Exploration has exploded in the mature East Texas Basin for deep, overpressured "pinnacle" reefs in the Cotton Valley Limestone (Haynesville). Reefs have been reported to be more than 800 ft high, 100 acres and contain as much as 100 BCF in a single reef.

The reefs germinated during Cotton Valley Lime deposition and grew into the mixed siliciclastic/carbonate environment of the Bossier Shale along compactional features, and salt-withdrawal-induced fault scarps, and salt-cored and basement structures. Productive reefs always have abundant delicate finger coral, and faunal diversity has been seen to increase with wave energy. Generally, wave energy was moderate and the reefs grew within wave base. Deepwater microbial mounds have not been seen to date. Reef poisoning and growth-inhibiting influences of nearshore influxes of terrigenous sediment and fresh water have been inferred locally to have resulted in tight reefs. Cumulative reef height was driven by vertical accomodation space provided by long period (third order) relative sea-level rise.

In the East Texas basin, local salt withdrawal and regional tectonics caused by post-rift thermal subsidence were the dominant processes affecting sea level. Recent studies of the Upper Jurassic eustacy curve indicate that sea level was probably static and did not provide accomodation space globally. The Upper Jurassic was a time of "greenhouse" climate where smaller polar ice caps induced low amplitude (10-20 ft?) fourth-and fifth-order sealevel cycles. This composite sealevel curve provided the opportunity for reef communities to accumulate vertically via the third order rise and provided a mechanism to create significant porosity via the higher frequency sealevel fluctuations. Drops in sea level exposed reefs (islands) where rain collected at the near surface, generating a freshwater lens (water table).

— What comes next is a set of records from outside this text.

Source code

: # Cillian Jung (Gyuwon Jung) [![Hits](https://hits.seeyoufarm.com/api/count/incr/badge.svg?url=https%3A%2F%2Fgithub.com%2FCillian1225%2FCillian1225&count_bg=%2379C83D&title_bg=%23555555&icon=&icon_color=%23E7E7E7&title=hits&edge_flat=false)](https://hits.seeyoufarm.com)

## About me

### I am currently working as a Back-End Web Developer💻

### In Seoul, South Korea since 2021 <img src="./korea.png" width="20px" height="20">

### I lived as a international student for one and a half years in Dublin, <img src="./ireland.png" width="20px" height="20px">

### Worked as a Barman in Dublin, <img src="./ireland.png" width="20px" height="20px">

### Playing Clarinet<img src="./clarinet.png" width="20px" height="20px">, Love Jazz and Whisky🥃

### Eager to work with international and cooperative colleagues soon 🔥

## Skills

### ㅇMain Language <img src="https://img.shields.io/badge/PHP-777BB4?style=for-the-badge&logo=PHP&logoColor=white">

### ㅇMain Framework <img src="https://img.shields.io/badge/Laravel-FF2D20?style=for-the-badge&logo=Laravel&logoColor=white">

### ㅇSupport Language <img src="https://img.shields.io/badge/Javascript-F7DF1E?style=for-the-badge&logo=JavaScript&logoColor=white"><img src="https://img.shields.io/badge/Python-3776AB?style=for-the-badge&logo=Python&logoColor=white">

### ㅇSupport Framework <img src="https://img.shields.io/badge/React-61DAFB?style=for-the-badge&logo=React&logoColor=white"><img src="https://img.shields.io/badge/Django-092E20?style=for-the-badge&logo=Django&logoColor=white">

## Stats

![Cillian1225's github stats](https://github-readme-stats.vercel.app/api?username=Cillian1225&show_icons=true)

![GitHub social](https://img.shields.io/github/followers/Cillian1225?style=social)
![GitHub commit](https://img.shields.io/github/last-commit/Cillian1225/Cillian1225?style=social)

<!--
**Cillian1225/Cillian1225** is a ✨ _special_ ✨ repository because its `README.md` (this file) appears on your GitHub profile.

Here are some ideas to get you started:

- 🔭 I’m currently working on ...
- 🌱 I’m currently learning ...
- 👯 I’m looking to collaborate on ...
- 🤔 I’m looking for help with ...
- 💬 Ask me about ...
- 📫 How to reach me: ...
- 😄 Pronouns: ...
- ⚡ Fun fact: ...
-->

Gross recrystallization occurred over much of the most recent reef cycle construction into micro-rhombic calcite and micro- to fine porosity. Less stable calcite components (aragonite, Mg calcite) morphed into more stable calcite and vugular porosity. These reefs are rhythmically stacked patch reefs that look like pancakes with synoptic relief probably never exceeding 50ft. Each "pancake" grew vertically 20-50ft. during each fourth or fifth order sealevel rise and was then leached during the subsequent drop.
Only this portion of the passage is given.